NBA schedule won’t wait on Pistons as Casey’s 3-point mentality takes root

Rookie Bruce Brown will have an expanded role for the Pistons as they wait on injuries to Luke Kennard and Reggie Bullock to heal and help address their 3-point shooting woes.
Zach Beeker/NBAE/Getty Images
by Keith Langlois
Web Editor

AUBURN HILLS – Reggie Bullock’s sprained ankle is in no danger of undermining the season the way Reggie Jackson’s sprained ankle took a wrecking ball to 2017-18, but it looks like he won’t be back in time to help the Pistons snap a three-game losing streak at Philadelphia.

“Reggie is still a little sore,” Dwane Casey said after Friday’s practice. “We’re going to see how he goes. Probably doubtful, I would say. But we’re going to hold the card to see how he feels tomorrow.”

That might not mean Bruce Brown will make his second career start – he started the opener when both Stanley Johnson and Bullock missed it and took Bullock’s place in the lineup to start Wednesday’s second half, though Casey wouldn’t commit to a Plan B – but it surely means he’ll again have an expanded role.

And that means there’s no obvious answer for how the Pistons do something to improve their 32.3 percent 3-point shooting, which ranks 26th in the league. Bullock was the NBA’s top 3-point shooter among players who took at least three attempts a game after he became a full-time starter last December, but he’s opened the season shooting 25 percent.

Blake Griffin has been the team’s best 3-point shooter at 48.7 percent on 5.6 attempts a game and that’s helped the Pistons to a 4-3 record. But with Griffin commanding double teams when he ventures inside, it’s imperative that the teammates who are gifted open shots by his vision and passing ability up their games.

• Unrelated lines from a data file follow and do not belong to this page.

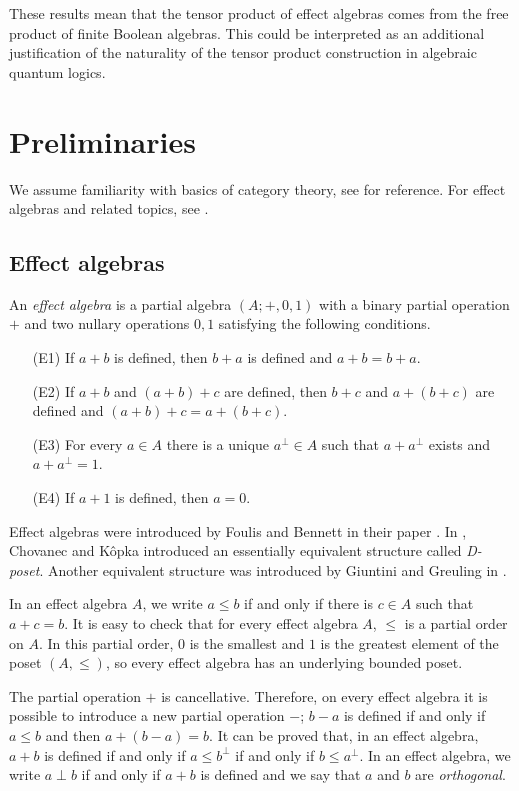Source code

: \documentclass[smallextended]{svjour3}
\begin{document}
These results mean that the tensor product of effect algebras comes from 
the free product of finite Boolean algebras.  This could be interpreted as an additional
justification of the naturality of the tensor product construction in algebraic
quantum logics.

\section{Preliminaries}

We assume familiarity with basics of category theory, see
\cite{mac1998categories,riehl2016category} for reference.
For effect algebras and related topics, see \cite{DvuPul:NTiQS}. 

\subsection{Effect algebras}

An {\em effect algebra} 
is a partial algebra $(A;+,0,1)$ with a binary 
partial operation $+$ and two nullary operations $0,1$ satisfying
the following conditions.
\begin{enumerate}
\item[(E1)]If $a+b$ is defined, then $b+a$ is defined and
		$a+b=b+a$.
\item[(E2)]If $a+b$ and $(a+b)+c$ are defined, then
		$b+c$ and $a+(b+c)$ are defined and
		$(a+b)+c=a+(b+c)$.
\item[(E3)]For every $a\in A$ there is a unique $a^\perp\in A$ such that
		$a+a^\perp$ exists and $a+a^\perp=1$.
\item[(E4)]If $a+1$ is defined, then $a=0$.
\end{enumerate}

Effect algebras were introduced by Foulis and Bennett in their paper 
\cite{FouBen:EAaUQL}.
In \cite{KopCho:DP}, Chovanec and K\^ opka introduced
an essentially equivalent structure called {\em D-poset}.
Another equivalent structure was introduced by Giuntini and
Greuling in \cite{GiuGre:TaFLfUP}. 

In an effect algebra $A$, we write $a\leq b$ if and only if there is
$c\in A$ such that $a+ c=b$.  It is easy to check that for every effect
algebra $A$, $\leq$ is a partial order on $A$.  In this partial order,
$0$ is the smallest and $1$ is the greatest element of the poset $(A,\leq)$,
so every effect algebra has an underlying bounded poset.

The partial operation $+$ is cancellative. Therefore, on every effect algebra it is possible to introduce
a new partial operation $-$; $b-a$ is defined if and only if $a\leq
b$ and then $a+(b-a)=b$.  It can be proved that, in an effect
algebra, $a+ b$ is defined if and only if $a\leq b^\perp$ if and only if $b\leq
a^\perp$. In an effect algebra, we write $a\perp b$ if and only if $a+b$ 
is defined and we say that $a$ and $b$ are {\em orthogonal}.
\end{document}

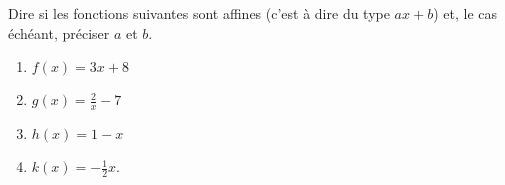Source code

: 
\begin{exercice}\label{exosmath-0409}

    Dire si les fonctions suivantes sont affines (c'est à dire du type \( ax+b\)) et, le cas échéant, préciser \( a\) et \( b\).
    \begin{multicols}{3}
        \begin{enumerate}
            \item
                \( f(x)=3x+8\)
            \item
                \( g(x)=\frac{ 2 }{ x }-7\)
            \item
                \( h(x)=1-x\)
            \item
                \( k(x)=-\frac{ 1 }{2}x\).
        \end{enumerate}
    \end{multicols}

\end{exercice}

Take Griffin and another unlikely 3-point marksman, Ish Smith – he’s second to Griffin at 46.2 percent on a career-high 3.7 attempts a game – out of the equation and the Pistons’ 32.3 percent figure plummets to 26 percent, which would rank last.

“Some of it is the type of shots, some of it is we’re missing some shots that we’re going to make,” Casey said. “It doesn’t just happen because you talk about it. ‘We’re going to be a 3-point shooting team? OK, we’re going to shoot 48, 49 percent.’ It doesn’t happen that way. You look at all the 3-point shooting teams. Golden State – it took them a couple of years to get that mentality. It’s a mentality, it’s a style of play, it’s a confidence.”

The six players who figured to be the ones to get the most minutes surrounding Griffin to supply the 3-point shooting the Pistons need to unburden him of consistent double teaming – Bullock, Reggie Jackson, Stanley Johnson, Luke Kennard, Glenn Robinson III and Langston Galloway – are shooting a combined 27.7 percent from three. Jackson is the best of the bunch at 33 percent and he’s taken more than anyone on the team with 48 through seven games.

Brown is 1 of 10 from the arc, but Casey has full confidence the rookie – already a fully trusted defender – will progress to becoming a 3-point weapon.

“It just takes work and he’s one of the hardest workers we have,” Casey said. “I have all the confidence in the world his shooting will come. I’ve got a litany of players that had far worse fundamentals with their shot than Bruce, so it’s going to come. He just needs time, minutes and he will get those.”

For all their offensive hiccups, the Pistons are averaging 111.0 points a game, which a season ago would’ve ranked No. 5. Alas, this year it’s good for 18th. Getting Bullock and Kennard – out at least another week, but likely more with a separated right shoulder – back will help.

In the meantime, it’s rushing a process that Casey knows can’t really be rushed and doing whatever is necessary in other areas to eliminate the mistakes that have cost the Pistons two last-possession losses to Boston and Brooklyn in their last two games.

  • Henry Ellenson and Khyri Thomas will play two games with the Grand Rapids Drive, Friday and Saturday, as the G League season opens this weekend, Casey said.